> _Your assignment_:
Could you set down the lines from the first line of the entries below through the line with "The MPAS-Ocean code", exactly and with no pictures?

Dataset entries:
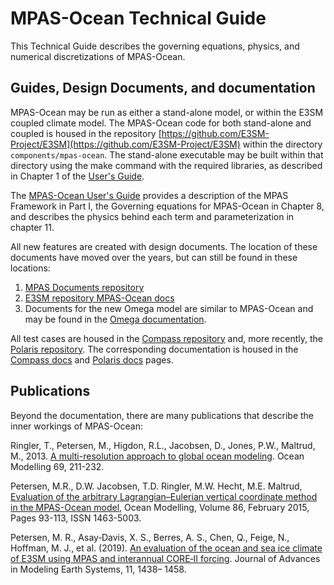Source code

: # MPAS-Ocean Technical Guide

This Technical Guide describes the governing equations, physics, and numerical discretizations of MPAS-Ocean.

## Guides, Design Documents, and documentation

MPAS-Ocean may be run as either a stand-alone model, or within the E3SM coupled climate model.
The MPAS-Ocean code for both stand-alone and coupled is housed in the repository [https://github.com/E3SM-Project/E3SM](https://github.com/E3SM-Project/E3SM) within the directory `components/mpas-ocean`. The stand-alone executable may be built within that directory using the make command with the required libraries, as described in Chapter 1 of the [User's Guide](https://zenodo.org/records/11098080).

The [MPAS-Ocean User's Guide](https://zenodo.org/records/11098080) provides a description of the MPAS Framework in Part I, the Governing equations for MPAS-Ocean in Chapter 8, and describes the physics behind each term and parameterization in chapter 11.

All new features are created with design documents. The location of these documents have moved over the years, but can still be found in these locations:

1. [MPAS Documents repository](https://github.com/MPAS-Dev/MPAS-Documents/tree/master/ocean)
2. [E3SM repository MPAS-Ocean docs](https://github.com/E3SM-Project/E3SM/tree/master/components/mpas-ocean/docs/design_docs)
3. Documents for the new Omega model are similar to MPAS-Ocean and may be found in the [Omega documentation](https://docs.e3sm.org/Omega/develop/index.html).

All test cases are housed in the [Compass repository](https://github.com/MPAS-Dev/compass) and, more recently, the [Polaris repository](https://github.com/E3SM-Project/polaris). The corresponding documentation is housed in the [Compass docs](https://mpas-dev.github.io/compass/latest/) and [Polaris docs](http://docs.e3sm.org/polaris/main/) pages.

## Publications

Beyond the documentation, there are many publications that describe the inner workings of MPAS-Ocean:

Ringler, T., Petersen, M., Higdon, R.L., Jacobsen, D., Jones, P.W., Maltrud, M., 2013.
[A multi-resolution approach to global ocean modeling](https://doi.org/10.1016/j.ocemod.2013.04.010). Ocean Modelling 69, 211-232.

Petersen, M.R., D.W. Jacobsen, T.D. Ringler, M.W. Hecht, M.E. Maltrud, [Evaluation of the arbitrary Lagrangian–Eulerian vertical coordinate method in the MPAS-Ocean model](http://dx.doi.org/10.1016/j.ocemod.2014.12.004), Ocean Modelling, Volume 86, February 2015, Pages 93-113, ISSN 1463-5003.

Petersen, M. R., Asay‐Davis, X. S., Berres, A. S., Chen, Q., Feige, N., Hoffman, M. J., et al. (2019). [An evaluation of the ocean and sea ice climate of E3SM using MPAS and interannual CORE‐II forcing](https://doi.org/10.1029/2018MS001373). Journal of Advances in Modeling Earth Systems, 11, 1438– 1458.
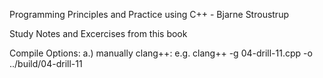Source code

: Programming Principles and Practice using C++ - Bjarne Stroustrup

Study Notes and Excercises from this book

Compile Options:
a.) manually clang++:
        e.g.    clang++ -g 04-drill-11.cpp -o ../build/04-drill-11
        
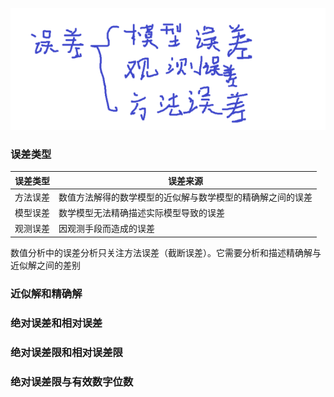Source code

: ![](1653486497000.png)

### 误差类型

|误差类型|误差来源|
|-|-|
|方法误差|数值方法解得的数学模型的近似解与数学模型的精确解之间的误差|
|模型误差|数学模型无法精确描述实际模型导致的误差|
|观测误差|因观测手段而造成的误差|

数值分析中的误差分析只关注方法误差（截断误差）。它需要分析和描述精确解与近似解之间的差别

### 近似解和精确解

### 绝对误差和相对误差

### 绝对误差限和相对误差限

### 绝对误差限与有效数字位数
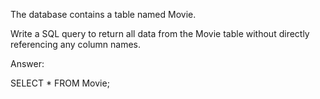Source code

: The database contains a table named Movie.

Write a SQL query to return all data from the Movie table without directly referencing any column names.

Answer:

SELECT *
FROM Movie;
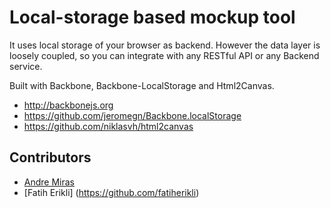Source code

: Local-storage based mockup tool
===============================

It uses local storage of your browser as backend.
However the data layer is loosely coupled,
so you can integrate with any RESTful API or any Backend service.

Built with Backbone, Backbone-LocalStorage and Html2Canvas.

- <http://backbonejs.org>
- <https://github.com/jeromegn/Backbone.localStorage>
- <https://github.com/niklasvh/html2canvas>




Contributors
-------------

 - [Andre Miras](http://github.com/AndreMiras)
 - [Fatih Erikli] (https://github.com/fatiherikli)
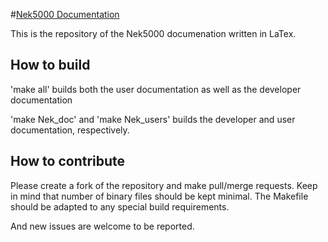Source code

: #[Nek5000 Documentation](http://nek5000.mcs.anl.gov/)

This is the repository of the Nek5000 documenation written in LaTex.

## How to build

'make all' builds both the user documentation as well as the developer
documentation

'make Nek_doc' and 'make Nek_users' builds the developer and user documentation, 
respectively.

## How to contribute

Please create a fork of the repository and make pull/merge requests. Keep in 
mind that number of binary files should be kept minimal. The Makefile should be 
adapted to any special build requirements.

And new issues are welcome to be reported.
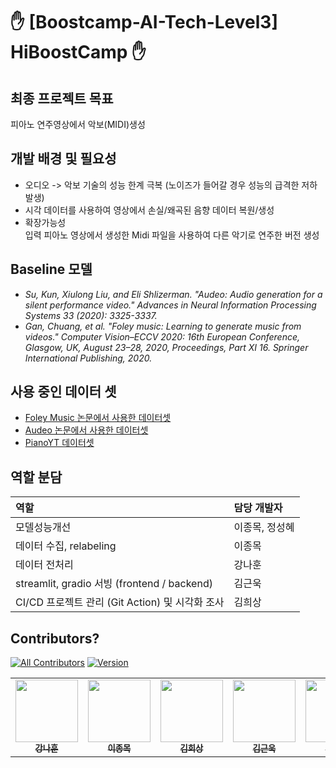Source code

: # :raised_hand: [Boostcamp-AI-Tech-Level3] HiBoostCamp :raised_hand:

## 최종 프로젝트 목표
피아노 연주영상에서 악보(MIDI)생성

## 개발 배경 및 필요성
- 오디오 -> 악보 기술의 성능 한계 극복 (노이즈가 들어갈 경우 성능의 급격한 저하 발생)
- 시각 데이터를 사용하여 영상에서 손실/왜곡된 음향 데이터 복원/생성
- 확장가능성<br>
  입력 피아노 영상에서 생성한 Midi 파일을 사용하여 다른 악기로 연주한 버전 생성

## Baseline 모델
- _Su, Kun, Xiulong Liu, and Eli Shlizerman. "Audeo: Audio generation for a silent performance video." Advances in Neural Information Processing Systems 33 (2020): 3325-3337._
- _Gan, Chuang, et al. "Foley music: Learning to generate music from videos." Computer Vision–ECCV 2020: 16th European Conference, Glasgow, UK, August 23–28, 2020, Proceedings, Part XI 16. Springer International Publishing, 2020._

## 사용 중인 데이터 셋
- <a href="http://data.csail.mit.edu/clevrer/data_pose_midi.tar">Foley Music 논문에서 사용한 데이터셋</a>
- <a href="https://github.com/shlizee/Audeo">Audeo 논문에서 사용한 데이터셋</a>
- <a href="https://www.robots.ox.ac.uk/~vgg/research/sighttosound/">PianoYT 데이터셋</a>

## 역할 분담
| 역할 | 담당 개발자 |
| :-- | :--------- |
|모델성능개선|이종목, 정성혜|
|데이터 수집, relabeling|이종목|
|데이터 전처리|강나훈|
|streamlit, gradio 서빙 (frontend / backend)|김근욱|
|CI/CD 프로젝트 관리 (Git Action) 및 시각화 조사|김희상|

## Contributors?
<!-- ALL-CONTRIBUTORS-BADGE:START - Do not remove or modify this section -->
[![All Contributors](https://img.shields.io/badge/all_contributors-5-orange.svg?style=flat-square)](#contributors-)
[![Version](https://img.shields.io/badge/Version-0.1-green.svg?style=flat-square)](#version-)
<!-- ALL-CONTRIBUTORS-BADGE:END -->
<!-- ALL-CONTRIBUTORS-LIST:START - Do not remove or modify this section -->
<!-- prettier-ignore-start -->
<!-- markdownlint-disable -->
<table>
  <tr>
    <td align="center"><a href="https://github.com/ejrtks1020"><img src="https://github.com/ejrtks1020.png" width="100px;" alt=""/><br /><sub><b>강나훈</b></sub></a><br /><a href="https://github.com/ejrtks1020" title="Code"></td>
    <td align="center"><a href="https://github.com/lijm1358"><img src="https://github.com/lijm1358.png" width="100px;" alt=""/><br /><sub><b>이종목</b></sub></a><br /><a href="https://github.com/lijm1358" title="Code"></td>
    <td align="center"><a href="https://github.com/fneaplle"><img src="https://github.com/fneaplle.png" width="100px;" alt=""/><br /><sub><b>김희상</b></sub></a><br /><a href="https://github.com/fneaplle" title="Code"></td>
    <td align="center"><a href="https://github.com/KimGeunUk"><img src="https://github.com/KimGeunUk.png" width="100px;" alt=""/><br /><sub><b>김근욱</b></sub></a><br /><a href="https://github.com/KimGeunUk" title="Code"></td>
    <td align="center"><a href="https://github.com/jshye"><img src="https://github.com/jshye.png" width="100px;" alt=""/><br /><sub><b>정성혜</b></sub></a><br /><a href="https://github.com/jshye" title="Code"></td>    
  </tr>
</table>
<!-- markdownlint-restore -->
<!-- prettier-ignore-end -->
<!-- ALL-CONTRIBUTORS-LIST:END -->
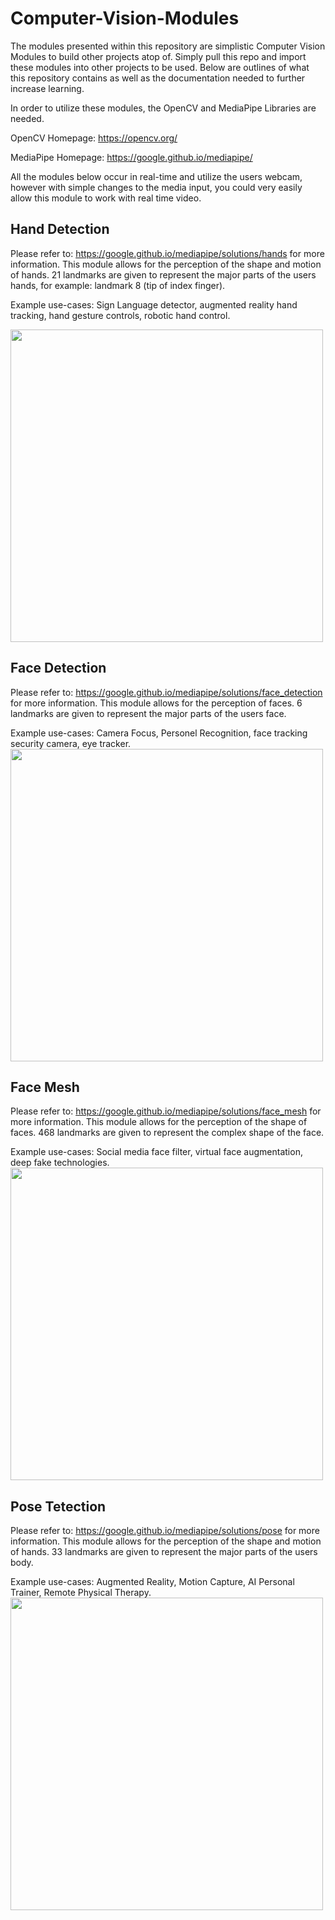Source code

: # Computer-Vision-Modules

The modules presented within this repository are simplistic Computer Vision Modules to build other projects atop of. Simply pull this repo and import these modules into other projects to be used. Below are outlines of what this repository contains as well as the documentation needed to further increase learning.

In order to utilize these modules, the OpenCV and MediaPipe Libraries are needed.

OpenCV Homepage: https://opencv.org/

MediaPipe Homepage: https://google.github.io/mediapipe/

All the modules below occur in real-time and utilize the users webcam, however with simple changes to the media input, you could very easily allow this module to work with real time video.


## Hand Detection
Please refer to: https://google.github.io/mediapipe/solutions/hands for more information.
This module allows for the perception of the shape and motion of hands. 21 landmarks are given to represent the major parts of the users hands, for example: landmark 8 (tip of index finger). 

Example use-cases: Sign Language detector, augmented reality hand tracking, hand gesture controls, robotic hand control.

<img src="https://google.github.io/mediapipe/images/mobile/hand_crops.png" width="500">

## Face Detection
Please refer to: https://google.github.io/mediapipe/solutions/face_detection for more information.
This module allows for the perception of faces. 6 landmarks are given to represent the major parts of the users face.

Example use-cases: Camera Focus, Personel Recognition, face tracking security camera, eye tracker.
<img src="https://mediapipe.dev/assets/img/photos/demo_face_detector.jpg" width="500">

## Face Mesh
Please refer to: https://google.github.io/mediapipe/solutions/face_mesh for more information.
This module allows for the perception of the shape of faces. 468 landmarks are given to represent the complex shape of the face.

Example use-cases: Social media face filter, virtual face augmentation, deep fake technologies.
<img src="https://mediapipe.dev/assets/img/photos/faceMesh.jpg" width="500">

## Pose Tetection
Please refer to: https://google.github.io/mediapipe/solutions/pose for more information.
This module allows for the perception of the shape and motion of hands. 33 landmarks are given to represent the major parts of the users body. 

Example use-cases: Augmented Reality, Motion Capture, AI Personal Trainer, Remote Physical Therapy.
<img src="https://mediapipe.dev/assets/img/photos/pose_1.jpg" width="500">
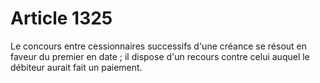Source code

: # Article 1325

Le concours entre cessionnaires successifs d'une créance se résout en faveur du premier en date ; il dispose d'un recours contre celui auquel le débiteur aurait fait un paiement.
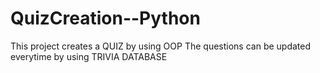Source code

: # QuizCreation--Python
This project creates a QUIZ by using OOP
The questions can be updated everytime by using TRIVIA DATABASE
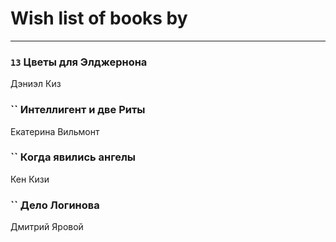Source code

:# Wish list of books by [](https://ok.ru/profile/536771522733)
---

### `13` Цветы для Элджернона
Дэниэл Киз

### `` Интеллигент и две Риты
Екатерина Вильмонт

### `` Когда явились ангелы
Кен Кизи

### `` Дело Логинова
Дмитрий Яровой

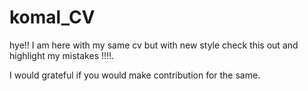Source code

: # komal_CV
 <p>hye!! I am here with my same cv but with new style check this out and highlight my mistakes !!!!.</p>
 I would grateful if you would make contribution for the same.
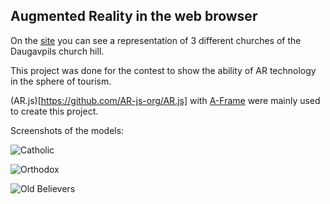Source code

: ## Augmented Reality in the web browser

On the [site](https://daugavpilsdhd.github.io/) you can see a representation of 3 different churches of the Daugavpils church hill.

This project was done for the contest to show the ability of AR technology in the sphere of tourism.

(AR.js)[https://github.com/AR-js-org/AR.js] with [A-Frame](https://github.com/chenzlabs/aframe-ar) were mainly used to create this project. 

Screenshots of the models:


![Catholic](https://github.com/daugavpilsdhd/daugavpilsdhd.github.io/blob/master/screenshots/Screenshot_your_3.png)

![Orthodox](https://github.com/daugavpilsdhd/daugavpilsdhd.github.io/blob/master/screenshots/Screenshot_church_4.png)

![Old Believers](https://github.com/daugavpilsdhd/daugavpilsdhd.github.io/blob/master/screenshots/Screenshot_prayer_6.png)
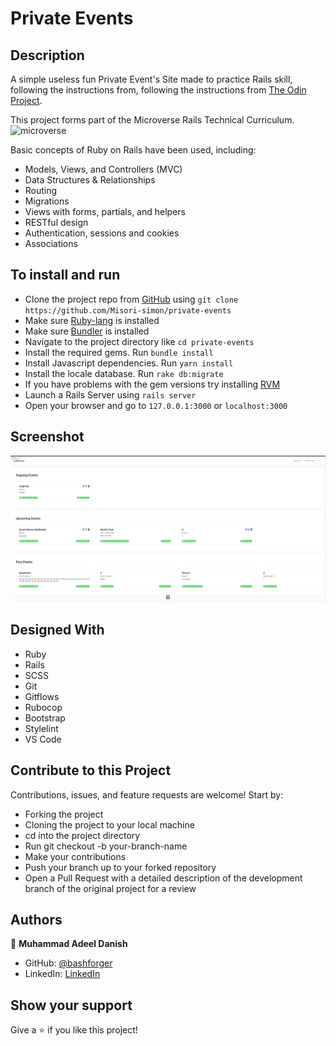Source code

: # Private Events

## Description

A simple useless fun Private Event's Site made to practice Rails skill, following the instructions from, following the instructions from [The Odin Project](https://www.theodinproject.com/courses/ruby-on-rails/lessons/associations).

This project forms part of the Microverse Rails Technical Curriculum. ![microverse](https://camo.githubusercontent.com/3a5835d4f56c57cec85939ac345e43fef164c178/68747470733a2f2f696d672e736869656c64732e696f2f62616467652f4d6963726f76657273652d626c756576696f6c6574)

Basic concepts of Ruby on Rails have been used, including:

- Models, Views, and Controllers (MVC)
- Data Structures & Relationships
- Routing
- Migrations
- Views with forms, partials, and helpers
- RESTful design
- Authentication, sessions and cookies
- Associations

## To install and run

- Clone the project repo from [GitHub](https://github.com/bashforger/private-events) using `git clone https://github.com/Misori-simon/private-events`
- Make sure [Ruby-lang](https://www.ruby-lang.org/en/) is installed
- Make sure [Bundler](https://bundler.io/) is installed
- Navigate to the project directory like `cd private-events`
- Install the required gems. Run `bundle install`
- Install Javascript dependencies. Run `yarn install`
- Install the locale database. Run `rake db:migrate`
- If you have problems with the gem versions try installing [RVM](https://rvm.io/)
- Launch a Rails Server using `rails server`
- Open your browser and go to `127.0.0.1:3000` or `localhost:3000`

## Screenshot

![](./public/home.png)

## Designed With
- Ruby
- Rails
- SCSS
- Git
- Gitflows
- Rubocop
- Bootstrap
- Stylelint
- VS Code

## Contribute to this Project

Contributions, issues, and feature requests are welcome! Start by:

- Forking the project
- Cloning the project to your local machine
- cd into the project directory
- Run git checkout -b your-branch-name
- Make your contributions
- Push your branch up to your forked repository
- Open a Pull Request with a detailed description of the development branch of the original project for a review

## Authors

👤 **Muhammad Adeel Danish**

- GitHub: [@bashforger](https://github.com/bashforger)
- LinkedIn: [LinkedIn](https://www.linkedin.com/in/muhammad-adeel-danish/)

## Show your support

Give a ⭐️ if you like this project!
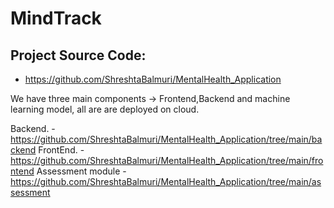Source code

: # MindTrack
## Project Source Code: 
- https://github.com/ShreshtaBalmuri/MentalHealth_Application

We have three main components -> Frontend,Backend and machine learning model, all are are deployed on cloud.

Backend.   -  https://github.com/ShreshtaBalmuri/MentalHealth_Application/tree/main/backend
FrontEnd.  -  https://github.com/ShreshtaBalmuri/MentalHealth_Application/tree/main/frontend
Assessment module  -  https://github.com/ShreshtaBalmuri/MentalHealth_Application/tree/main/assessment
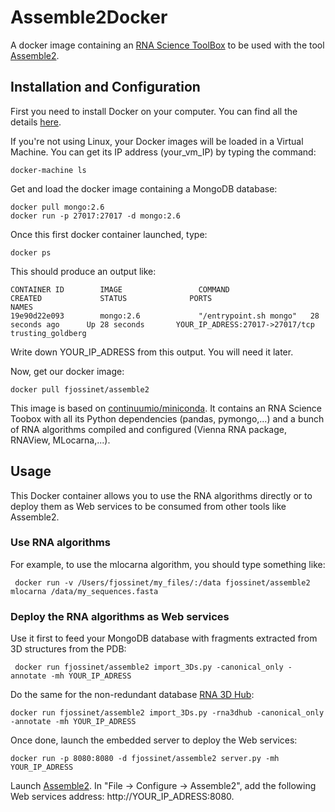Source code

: Assemble2Docker
===============

A docker image containing an [RNA Science ToolBox](http://fjossinet.github.io/RNA-Science-Toolbox/) to be used with the tool [Assemble2](http://www.bioinformatics.org/assemble/).

Installation and Configuration
------------------------------

First you need to install Docker on your computer. You can find all the details [here](https://docs.docker.com/engine/installation/).

If you're not using Linux, your Docker images will be loaded in a Virtual Machine. You can get its IP address (your_vm_IP) by typing the command:

    docker-machine ls

Get and load the docker image containing a MongoDB database:  

    docker pull mongo:2.6
    docker run -p 27017:27017 -d mongo:2.6

Once this first docker container launched, type:

    docker ps

This should produce an output like:

    CONTAINER ID        IMAGE                 COMMAND                  CREATED             STATUS              PORTS                           NAMES
    19e90d22e093        mongo:2.6             "/entrypoint.sh mongo"   28 seconds ago      Up 28 seconds       YOUR_IP_ADRESS:27017->27017/tcp   trusting_goldberg

Write down YOUR_IP_ADRESS from this output. You will need it later.

Now, get our docker image:

    docker pull fjossinet/assemble2

This image is based on [continuumio/miniconda](https://github.com/ContinuumIO/docker-images/tree/master/miniconda). It contains an RNA Science Toobox with all its Python dependencies (pandas, pymongo,...) and a bunch of RNA algorithms compiled and configured (Vienna RNA package, RNAView, MLocarna,...).

Usage
-----

This Docker container allows you to use the RNA algorithms directly or to deploy them as Web services to be consumed from other tools like Assemble2.

### Use RNA algorithms

For example, to use the mlocarna algorithm, you should type something like:

     docker run -v /Users/fjossinet/my_files/:/data fjossinet/assemble2 mlocarna /data/my_sequences.fasta

### Deploy the RNA algorithms as Web services

Use it first to feed your MongoDB database with fragments extracted from 3D structures from the PDB:

     docker run fjossinet/assemble2 import_3Ds.py -canonical_only -annotate -mh YOUR_IP_ADRESS

Do the same for the non-redundant database [RNA 3D Hub](http://rna.bgsu.edu/rna3dhub/):

    docker run fjossinet/assemble2 import_3Ds.py -rna3dhub -canonical_only -annotate -mh YOUR_IP_ADRESS

Once done, launch the embedded server to deploy the Web services:

    docker run -p 8080:8080 -d fjossinet/assemble2 server.py -mh YOUR_IP_ADRESS

Launch [Assemble2](http://www.bioinformatics.org/assemble/). In "File -> Configure -> Assemble2", add the following Web services address: http://YOUR_IP_ADRESS:8080.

> _Written response_:
Source code

: # MPAS-Ocean Technical Guide

This Technical Guide describes the governing equations, physics, and numerical discretizations of MPAS-Ocean.

## Guides, Design Documents, and documentation

MPAS-Ocean may be run as either a stand-alone model, or within the E3SM coupled climate model.
The MPAS-Ocean code for both stand-alone and coupled is housed in the repository [https://github.com/E3SM-Project/E3SM](https://github.com/E3SM-Project/E3SM) within the directory `components/mpas-ocean`. The stand-alone executable may be built within that directory using the make command with the required libraries, as described in Chapter 1 of the [User's Guide](https://zenodo.org/records/11098080).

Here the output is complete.